EXERCISE AIM:
The listing must be reproduced in full, exactly as it stands.
BEGIN DATA SECTION
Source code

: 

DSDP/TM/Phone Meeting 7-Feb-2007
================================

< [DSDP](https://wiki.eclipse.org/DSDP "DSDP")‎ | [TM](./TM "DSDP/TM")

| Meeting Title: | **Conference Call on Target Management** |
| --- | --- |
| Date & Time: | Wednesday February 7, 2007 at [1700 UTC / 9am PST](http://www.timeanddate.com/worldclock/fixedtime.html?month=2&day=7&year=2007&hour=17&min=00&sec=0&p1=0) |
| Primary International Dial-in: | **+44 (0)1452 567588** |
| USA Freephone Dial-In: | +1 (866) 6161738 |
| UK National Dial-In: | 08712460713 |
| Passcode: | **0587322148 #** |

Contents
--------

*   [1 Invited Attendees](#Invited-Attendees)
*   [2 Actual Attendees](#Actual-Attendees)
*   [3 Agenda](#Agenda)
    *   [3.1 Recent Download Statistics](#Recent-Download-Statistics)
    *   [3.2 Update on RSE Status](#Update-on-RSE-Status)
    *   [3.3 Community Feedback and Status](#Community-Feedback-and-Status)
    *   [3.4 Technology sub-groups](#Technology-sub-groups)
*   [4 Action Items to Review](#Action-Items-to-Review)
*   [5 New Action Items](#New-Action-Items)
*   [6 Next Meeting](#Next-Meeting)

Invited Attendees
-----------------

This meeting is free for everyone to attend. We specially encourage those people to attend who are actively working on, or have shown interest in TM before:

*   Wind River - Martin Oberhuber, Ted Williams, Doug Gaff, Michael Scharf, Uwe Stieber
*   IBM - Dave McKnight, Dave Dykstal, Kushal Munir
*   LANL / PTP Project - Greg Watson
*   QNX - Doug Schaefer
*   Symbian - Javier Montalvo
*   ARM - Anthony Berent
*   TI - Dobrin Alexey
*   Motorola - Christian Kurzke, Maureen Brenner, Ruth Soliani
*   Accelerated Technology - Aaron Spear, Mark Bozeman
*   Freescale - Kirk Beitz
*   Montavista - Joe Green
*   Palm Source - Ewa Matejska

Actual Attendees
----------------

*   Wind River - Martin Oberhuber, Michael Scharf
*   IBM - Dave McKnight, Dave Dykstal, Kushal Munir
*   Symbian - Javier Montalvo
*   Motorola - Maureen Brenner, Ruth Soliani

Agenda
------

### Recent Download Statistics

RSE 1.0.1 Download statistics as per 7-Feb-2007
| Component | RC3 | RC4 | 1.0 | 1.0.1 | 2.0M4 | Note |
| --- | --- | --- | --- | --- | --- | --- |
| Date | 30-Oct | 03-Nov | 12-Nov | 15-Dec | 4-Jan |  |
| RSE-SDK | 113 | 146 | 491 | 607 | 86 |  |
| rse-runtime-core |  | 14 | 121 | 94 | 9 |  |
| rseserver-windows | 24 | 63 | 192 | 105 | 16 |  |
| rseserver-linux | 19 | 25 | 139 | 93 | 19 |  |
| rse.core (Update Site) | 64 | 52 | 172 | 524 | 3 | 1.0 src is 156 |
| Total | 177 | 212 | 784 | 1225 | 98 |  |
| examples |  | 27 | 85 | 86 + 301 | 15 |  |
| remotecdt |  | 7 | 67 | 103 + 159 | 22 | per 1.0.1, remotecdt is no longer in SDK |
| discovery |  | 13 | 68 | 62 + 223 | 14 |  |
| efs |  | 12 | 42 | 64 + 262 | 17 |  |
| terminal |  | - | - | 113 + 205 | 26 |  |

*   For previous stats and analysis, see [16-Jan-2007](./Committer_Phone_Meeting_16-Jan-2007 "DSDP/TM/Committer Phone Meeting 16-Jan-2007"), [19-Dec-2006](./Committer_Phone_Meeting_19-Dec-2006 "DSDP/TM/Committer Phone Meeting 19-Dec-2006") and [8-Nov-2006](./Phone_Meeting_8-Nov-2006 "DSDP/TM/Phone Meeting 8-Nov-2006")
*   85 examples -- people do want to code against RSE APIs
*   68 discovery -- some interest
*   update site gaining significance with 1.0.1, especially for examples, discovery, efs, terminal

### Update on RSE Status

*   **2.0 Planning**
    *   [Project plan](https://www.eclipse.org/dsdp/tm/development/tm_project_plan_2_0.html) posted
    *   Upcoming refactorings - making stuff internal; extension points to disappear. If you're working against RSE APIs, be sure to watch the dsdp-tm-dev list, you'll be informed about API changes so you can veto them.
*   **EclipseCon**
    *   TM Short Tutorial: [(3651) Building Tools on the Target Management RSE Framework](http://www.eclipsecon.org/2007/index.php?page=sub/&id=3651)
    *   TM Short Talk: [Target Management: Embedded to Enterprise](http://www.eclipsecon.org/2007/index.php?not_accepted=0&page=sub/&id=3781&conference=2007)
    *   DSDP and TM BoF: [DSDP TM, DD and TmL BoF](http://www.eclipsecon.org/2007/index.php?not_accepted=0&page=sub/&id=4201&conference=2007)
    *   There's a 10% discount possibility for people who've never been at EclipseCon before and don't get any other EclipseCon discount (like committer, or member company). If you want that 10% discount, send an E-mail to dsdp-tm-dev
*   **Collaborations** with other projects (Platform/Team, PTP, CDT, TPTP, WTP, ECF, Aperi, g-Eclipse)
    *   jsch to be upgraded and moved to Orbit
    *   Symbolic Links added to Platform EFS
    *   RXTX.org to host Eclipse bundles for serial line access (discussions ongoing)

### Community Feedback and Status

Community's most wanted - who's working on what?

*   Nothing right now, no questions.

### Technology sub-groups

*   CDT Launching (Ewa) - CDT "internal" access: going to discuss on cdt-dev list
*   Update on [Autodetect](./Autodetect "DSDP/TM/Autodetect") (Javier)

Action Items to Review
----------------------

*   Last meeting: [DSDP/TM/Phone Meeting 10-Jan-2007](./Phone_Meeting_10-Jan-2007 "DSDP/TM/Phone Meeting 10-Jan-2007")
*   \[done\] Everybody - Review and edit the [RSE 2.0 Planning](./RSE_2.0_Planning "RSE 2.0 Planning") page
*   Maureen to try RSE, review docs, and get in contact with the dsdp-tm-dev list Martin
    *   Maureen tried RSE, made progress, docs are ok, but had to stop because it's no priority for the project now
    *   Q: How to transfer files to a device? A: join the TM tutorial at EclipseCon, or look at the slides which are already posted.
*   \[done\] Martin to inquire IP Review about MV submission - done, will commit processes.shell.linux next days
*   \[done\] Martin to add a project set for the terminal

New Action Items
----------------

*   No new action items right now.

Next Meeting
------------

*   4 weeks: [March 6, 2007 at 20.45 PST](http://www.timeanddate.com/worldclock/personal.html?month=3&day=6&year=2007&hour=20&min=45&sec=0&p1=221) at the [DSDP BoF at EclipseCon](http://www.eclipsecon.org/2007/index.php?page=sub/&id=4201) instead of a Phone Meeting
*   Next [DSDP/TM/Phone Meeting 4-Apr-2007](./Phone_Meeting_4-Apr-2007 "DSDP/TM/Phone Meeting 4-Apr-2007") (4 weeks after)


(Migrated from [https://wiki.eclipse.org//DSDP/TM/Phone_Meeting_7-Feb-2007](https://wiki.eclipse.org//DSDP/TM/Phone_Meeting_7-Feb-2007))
END DATA SECTION
RESPONSE TO THE EXERCISE:
Source code

: 

DSDP/TM/Phone Meeting 7-Feb-2007
================================

< [DSDP](https://wiki.eclipse.org/DSDP "DSDP")‎ | [TM](./TM "DSDP/TM")

| Meeting Title: | **Conference Call on Target Management** |
| --- | --- |
| Date & Time: | Wednesday February 7, 2007 at [1700 UTC / 9am PST](http://www.timeanddate.com/worldclock/fixedtime.html?month=2&day=7&year=2007&hour=17&min=00&sec=0&p1=0) |
| Primary International Dial-in: | **+44 (0)1452 567588** |
| USA Freephone Dial-In: | +1 (866) 6161738 |
| UK National Dial-In: | 08712460713 |
| Passcode: | **0587322148 #** |

Contents
--------

*   [1 Invited Attendees](#Invited-Attendees)
*   [2 Actual Attendees](#Actual-Attendees)
*   [3 Agenda](#Agenda)
    *   [3.1 Recent Download Statistics](#Recent-Download-Statistics)
    *   [3.2 Update on RSE Status](#Update-on-RSE-Status)
    *   [3.3 Community Feedback and Status](#Community-Feedback-and-Status)
    *   [3.4 Technology sub-groups](#Technology-sub-groups)
*   [4 Action Items to Review](#Action-Items-to-Review)
*   [5 New Action Items](#New-Action-Items)
*   [6 Next Meeting](#Next-Meeting)

Invited Attendees
-----------------

This meeting is free for everyone to attend. We specially encourage those people to attend who are actively working on, or have shown interest in TM before:

*   Wind River - Martin Oberhuber, Ted Williams, Doug Gaff, Michael Scharf, Uwe Stieber
*   IBM - Dave McKnight, Dave Dykstal, Kushal Munir
*   LANL / PTP Project - Greg Watson
*   QNX - Doug Schaefer
*   Symbian - Javier Montalvo
*   ARM - Anthony Berent
*   TI - Dobrin Alexey
*   Motorola - Christian Kurzke, Maureen Brenner, Ruth Soliani
*   Accelerated Technology - Aaron Spear, Mark Bozeman
*   Freescale - Kirk Beitz
*   Montavista - Joe Green
*   Palm Source - Ewa Matejska

Actual Attendees
----------------

*   Wind River - Martin Oberhuber, Michael Scharf
*   IBM - Dave McKnight, Dave Dykstal, Kushal Munir
*   Symbian - Javier Montalvo
*   Motorola - Maureen Brenner, Ruth Soliani

Agenda
------

### Recent Download Statistics

RSE 1.0.1 Download statistics as per 7-Feb-2007
| Component | RC3 | RC4 | 1.0 | 1.0.1 | 2.0M4 | Note |
| --- | --- | --- | --- | --- | --- | --- |
| Date | 30-Oct | 03-Nov | 12-Nov | 15-Dec | 4-Jan |  |
| RSE-SDK | 113 | 146 | 491 | 607 | 86 |  |
| rse-runtime-core |  | 14 | 121 | 94 | 9 |  |
| rseserver-windows | 24 | 63 | 192 | 105 | 16 |  |
| rseserver-linux | 19 | 25 | 139 | 93 | 19 |  |
| rse.core (Update Site) | 64 | 52 | 172 | 524 | 3 | 1.0 src is 156 |
| Total | 177 | 212 | 784 | 1225 | 98 |  |
| examples |  | 27 | 85 | 86 + 301 | 15 |  |
| remotecdt |  | 7 | 67 | 103 + 159 | 22 | per 1.0.1, remotecdt is no longer in SDK |
| discovery |  | 13 | 68 | 62 + 223 | 14 |  |
| efs |  | 12 | 42 | 64 + 262 | 17 |  |
| terminal |  | - | - | 113 + 205 | 26 |  |

*   For previous stats and analysis, see [16-Jan-2007](./Committer_Phone_Meeting_16-Jan-2007 "DSDP/TM/Committer Phone Meeting 16-Jan-2007"), [19-Dec-2006](./Committer_Phone_Meeting_19-Dec-2006 "DSDP/TM/Committer Phone Meeting 19-Dec-2006") and [8-Nov-2006](./Phone_Meeting_8-Nov-2006 "DSDP/TM/Phone Meeting 8-Nov-2006")
*   85 examples -- people do want to code against RSE APIs
*   68 discovery -- some interest
*   update site gaining significance with 1.0.1, especially for examples, discovery, efs, terminal

### Update on RSE Status

*   **2.0 Planning**
    *   [Project plan](https://www.eclipse.org/dsdp/tm/development/tm_project_plan_2_0.html) posted
    *   Upcoming refactorings - making stuff internal; extension points to disappear. If you're working against RSE APIs, be sure to watch the dsdp-tm-dev list, you'll be informed about API changes so you can veto them.
*   **EclipseCon**
    *   TM Short Tutorial: [(3651) Building Tools on the Target Management RSE Framework](http://www.eclipsecon.org/2007/index.php?page=sub/&id=3651)
    *   TM Short Talk: [Target Management: Embedded to Enterprise](http://www.eclipsecon.org/2007/index.php?not_accepted=0&page=sub/&id=3781&conference=2007)
    *   DSDP and TM BoF: [DSDP TM, DD and TmL BoF](http://www.eclipsecon.org/2007/index.php?not_accepted=0&page=sub/&id=4201&conference=2007)
    *   There's a 10% discount possibility for people who've never been at EclipseCon before and don't get any other EclipseCon discount (like committer, or member company). If you want that 10% discount, send an E-mail to dsdp-tm-dev
*   **Collaborations** with other projects (Platform/Team, PTP, CDT, TPTP, WTP, ECF, Aperi, g-Eclipse)
    *   jsch to be upgraded and moved to Orbit
    *   Symbolic Links added to Platform EFS
    *   RXTX.org to host Eclipse bundles for serial line access (discussions ongoing)

### Community Feedback and Status

Community's most wanted - who's working on what?

*   Nothing right now, no questions.

### Technology sub-groups

*   CDT Launching (Ewa) - CDT "internal" access: going to discuss on cdt-dev list
*   Update on [Autodetect](./Autodetect "DSDP/TM/Autodetect") (Javier)

Action Items to Review
----------------------

*   Last meeting: [DSDP/TM/Phone Meeting 10-Jan-2007](./Phone_Meeting_10-Jan-2007 "DSDP/TM/Phone Meeting 10-Jan-2007")
*   \[done\] Everybody - Review and edit the [RSE 2.0 Planning](./RSE_2.0_Planning "RSE 2.0 Planning") page
*   Maureen to try RSE, review docs, and get in contact with the dsdp-tm-dev list Martin
    *   Maureen tried RSE, made progress, docs are ok, but had to stop because it's no priority for the project now
    *   Q: How to transfer files to a device? A: join the TM tutorial at EclipseCon, or look at the slides which are already posted.
*   \[done\] Martin to inquire IP Review about MV submission - done, will commit processes.shell.linux next days
*   \[done\] Martin to add a project set for the terminal

New Action Items
----------------

*   No new action items right now.

Next Meeting
------------

*   4 weeks: [March 6, 2007 at 20.45 PST](http://www.timeanddate.com/worldclock/personal.html?month=3&day=6&year=2007&hour=20&min=45&sec=0&p1=221) at the [DSDP BoF at EclipseCon](http://www.eclipsecon.org/2007/index.php?page=sub/&id=4201) instead of a Phone Meeting
*   Next [DSDP/TM/Phone Meeting 4-Apr-2007](./Phone_Meeting_4-Apr-2007 "DSDP/TM/Phone Meeting 4-Apr-2007") (4 weeks after)


(Migrated from [https://wiki.eclipse.org//DSDP/TM/Phone_Meeting_7-Feb-2007](https://wiki.eclipse.org//DSDP/TM/Phone_Meeting_7-Feb-2007))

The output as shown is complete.